**WORK INSTRUCTIONS:**
Render every entry verbatim.

[Dataset records]
=== Begin Enclosure ===

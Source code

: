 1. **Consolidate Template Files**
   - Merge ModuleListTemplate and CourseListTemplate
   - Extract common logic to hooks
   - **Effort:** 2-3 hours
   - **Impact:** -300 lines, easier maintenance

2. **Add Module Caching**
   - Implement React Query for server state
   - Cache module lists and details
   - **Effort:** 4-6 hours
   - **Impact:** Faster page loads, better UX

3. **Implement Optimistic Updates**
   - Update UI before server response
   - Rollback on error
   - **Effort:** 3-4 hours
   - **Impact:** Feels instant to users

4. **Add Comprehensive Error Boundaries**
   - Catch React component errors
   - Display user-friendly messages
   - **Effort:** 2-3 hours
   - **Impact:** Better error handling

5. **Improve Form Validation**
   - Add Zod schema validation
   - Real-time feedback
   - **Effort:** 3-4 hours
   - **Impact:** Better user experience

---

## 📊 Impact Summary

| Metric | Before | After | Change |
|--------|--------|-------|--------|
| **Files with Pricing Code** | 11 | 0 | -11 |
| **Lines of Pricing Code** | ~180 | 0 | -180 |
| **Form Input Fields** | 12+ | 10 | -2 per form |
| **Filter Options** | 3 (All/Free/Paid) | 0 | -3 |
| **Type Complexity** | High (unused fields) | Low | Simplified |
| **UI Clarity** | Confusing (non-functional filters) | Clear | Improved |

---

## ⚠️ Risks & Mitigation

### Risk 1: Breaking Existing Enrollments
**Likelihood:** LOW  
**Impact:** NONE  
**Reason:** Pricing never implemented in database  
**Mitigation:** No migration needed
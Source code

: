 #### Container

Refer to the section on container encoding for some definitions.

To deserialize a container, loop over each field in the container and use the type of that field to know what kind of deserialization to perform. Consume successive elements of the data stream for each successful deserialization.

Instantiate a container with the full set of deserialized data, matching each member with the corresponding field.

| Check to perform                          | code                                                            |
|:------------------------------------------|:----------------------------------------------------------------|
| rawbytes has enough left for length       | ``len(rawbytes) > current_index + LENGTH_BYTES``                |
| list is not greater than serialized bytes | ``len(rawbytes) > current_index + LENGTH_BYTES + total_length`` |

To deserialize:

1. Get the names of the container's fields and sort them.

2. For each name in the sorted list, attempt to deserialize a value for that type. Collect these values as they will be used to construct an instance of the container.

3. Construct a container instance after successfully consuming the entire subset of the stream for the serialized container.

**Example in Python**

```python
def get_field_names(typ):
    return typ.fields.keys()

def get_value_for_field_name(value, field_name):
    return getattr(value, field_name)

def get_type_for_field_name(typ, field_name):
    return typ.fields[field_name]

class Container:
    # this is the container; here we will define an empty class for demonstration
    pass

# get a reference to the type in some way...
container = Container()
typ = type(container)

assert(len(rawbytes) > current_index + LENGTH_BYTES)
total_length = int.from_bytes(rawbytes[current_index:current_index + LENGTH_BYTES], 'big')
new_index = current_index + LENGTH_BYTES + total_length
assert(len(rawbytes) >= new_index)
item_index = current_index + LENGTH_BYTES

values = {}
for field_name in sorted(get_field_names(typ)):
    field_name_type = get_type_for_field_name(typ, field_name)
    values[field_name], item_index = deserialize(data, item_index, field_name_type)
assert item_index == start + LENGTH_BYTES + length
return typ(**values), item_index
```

=== End Enclosure ===

**ANSWER BOX:**
Source code

: 1. **Consolidate Template Files**
   - Merge ModuleListTemplate and CourseListTemplate
   - Extract common logic to hooks
   - **Effort:** 2-3 hours
   - **Impact:** -300 lines, easier maintenance

2. **Add Module Caching**
   - Implement React Query for server state
   - Cache module lists and details
   - **Effort:** 4-6 hours
   - **Impact:** Faster page loads, better UX

3. **Implement Optimistic Updates**
   - Update UI before server response
   - Rollback on error
   - **Effort:** 3-4 hours
   - **Impact:** Feels instant to users

4. **Add Comprehensive Error Boundaries**
   - Catch React component errors
   - Display user-friendly messages
   - **Effort:** 2-3 hours
   - **Impact:** Better error handling

5. **Improve Form Validation**
   - Add Zod schema validation
   - Real-time feedback
   - **Effort:** 3-4 hours
   - **Impact:** Better user experience

---

## 📊 Impact Summary

| Metric | Before | After | Change |
|--------|--------|-------|--------|
| **Files with Pricing Code** | 11 | 0 | -11 |
| **Lines of Pricing Code** | ~180 | 0 | -180 |
| **Form Input Fields** | 12+ | 10 | -2 per form |
| **Filter Options** | 3 (All/Free/Paid) | 0 | -3 |
| **Type Complexity** | High (unused fields) | Low | Simplified |
| **UI Clarity** | Confusing (non-functional filters) | Clear | Improved |

---

## ⚠️ Risks & Mitigation

### Risk 1: Breaking Existing Enrollments
**Likelihood:** LOW  
**Impact:** NONE  
**Reason:** Pricing never implemented in database  
**Mitigation:** No migration needed
Source code

: #### Container

Refer to the section on container encoding for some definitions.

To deserialize a container, loop over each field in the container and use the type of that field to know what kind of deserialization to perform. Consume successive elements of the data stream for each successful deserialization.

Instantiate a container with the full set of deserialized data, matching each member with the corresponding field.

| Check to perform                          | code                                                            |
|:------------------------------------------|:----------------------------------------------------------------|
| rawbytes has enough left for length       | ``len(rawbytes) > current_index + LENGTH_BYTES``                |
| list is not greater than serialized bytes | ``len(rawbytes) > current_index + LENGTH_BYTES + total_length`` |

To deserialize:

1. Get the names of the container's fields and sort them.

2. For each name in the sorted list, attempt to deserialize a value for that type. Collect these values as they will be used to construct an instance of the container.

3. Construct a container instance after successfully consuming the entire subset of the stream for the serialized container.

**Example in Python**

```python
def get_field_names(typ):
    return typ.fields.keys()

def get_value_for_field_name(value, field_name):
    return getattr(value, field_name)

def get_type_for_field_name(typ, field_name):
    return typ.fields[field_name]

class Container:
    # this is the container; here we will define an empty class for demonstration
    pass

# get a reference to the type in some way...
container = Container()
typ = type(container)

assert(len(rawbytes) > current_index + LENGTH_BYTES)
total_length = int.from_bytes(rawbytes[current_index:current_index + LENGTH_BYTES], 'big')
new_index = current_index + LENGTH_BYTES + total_length
assert(len(rawbytes) >= new_index)
item_index = current_index + LENGTH_BYTES

values = {}
for field_name in sorted(get_field_names(typ)):
    field_name_type = get_type_for_field_name(typ, field_name)
    values[field_name], item_index = deserialize(data, item_index, field_name_type)
assert item_index == start + LENGTH_BYTES + length
return typ(**values), item_index
```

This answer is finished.